The discharge of chromate ions (CrO42-) to sewers or natural waters is of concern because of both its ecological impacts and its effects on human health if the receiving water is later used as a drinking water source. One way in which chromate can be removed from solution is by its reaction with ferrous ions (Fe2+) to form a mixture of chromic hydroxide and ferric hydroxide solids [Cr(OH)3(s) and Fe(OH)3(s), respectively], which can then be filtered out of the water. The overall reaction can be represented as
CrO42- + 3 Fe2+ + 8 H2O --> Cr(OH)3(s) + 3 Fe(OH)3(s) + 4 H+
How much particulate matter would be generated daily by this process at a facility that treats 60 m3/h of a waste stream containing 4.0 mg/L Cr, if the treatment reduces the Cr concentration enough to meet a discharge limit of 0.1 mg/L?

Answer:

45727g

Explanation:

So, have the overall ionic equation given as the following;

CrO42^- + 3 Fe2^+ + 8 H2O ------> Cr(OH)^3(s) + 3 Fe(OH)^3(s) + 4 H^+.

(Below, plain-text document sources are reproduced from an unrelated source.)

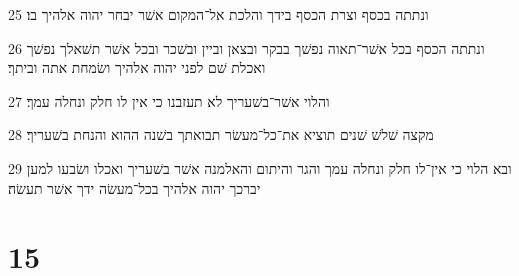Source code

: \par 25 ונתתה בכסף וצרת הכסף בידך והלכת אל־המקום אשׁר יבחר יהוה אלהיך בו׃
\par 26 ונתתה הכסף בכל אשׁר־תאוה נפשׁך בבקר ובצאן וביין ובשׁכר ובכל אשׁר תשׁאלך נפשׁך ואכלת שׁם לפני יהוה אלהיך ושׂמחת אתה וביתך׃
\par 27 והלוי אשׁר־בשׁעריך לא תעזבנו כי אין לו חלק ונחלה עמך׃
\par 28 מקצה שׁלשׁ שׁנים תוציא את־כל־מעשׂר תבואתך בשׁנה ההוא והנחת בשׁעריך׃
\par 29 ובא הלוי כי אין־לו חלק ונחלה עמך והגר והיתום והאלמנה אשׁר בשׁעריך ואכלו ושׂבעו למען יברכך יהוה אלהיך בכל־מעשׂה ידך אשׁר תעשׂה׃

\chapter{15}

So, we have (from the question) that the amount or quantity of the waste stream daily = 60m^3/h, and the waste stream daily contains waste stream containing = 4.0 mg/L Cr, and the discharge limit = 0.1 mg/L.

Step one: convert m^3/ h to L/h. Therefore, 60 m^3/h × 1000dm^3 = 60000 L/h .

Step two: Determine or calculate the the value of Cr used up.

The value of Car used up ={ 60,000 × ( 4.0 - 0.1) } ÷ 1000 = 234 g.

Step three: Determine or calculate the mass of Cr(OH)3 and the mass of Fe(OH)3.

The number of moles of Cr = 234/52 = 4.5 moles.

Molar mass of Cr(OH)3 = 103 g/mol and the molar mass of Fe(OH)3 = 106.8 g/mol.

Thus, the mass of Cr(OH)3 = 4.5 × 103 = 463.5 g.

And the mass of Fe(OH)3 = 13.5 × 106.8 = 1441.8 g.

Hence, the total = 463.5 g + 1441.8 g = 1905.3 g.

Step four: Determine or calculate the How much particulate matter would be generated daily.

The amount of the particulate that would be generated daily = 24 × 1905.3 = 45727g.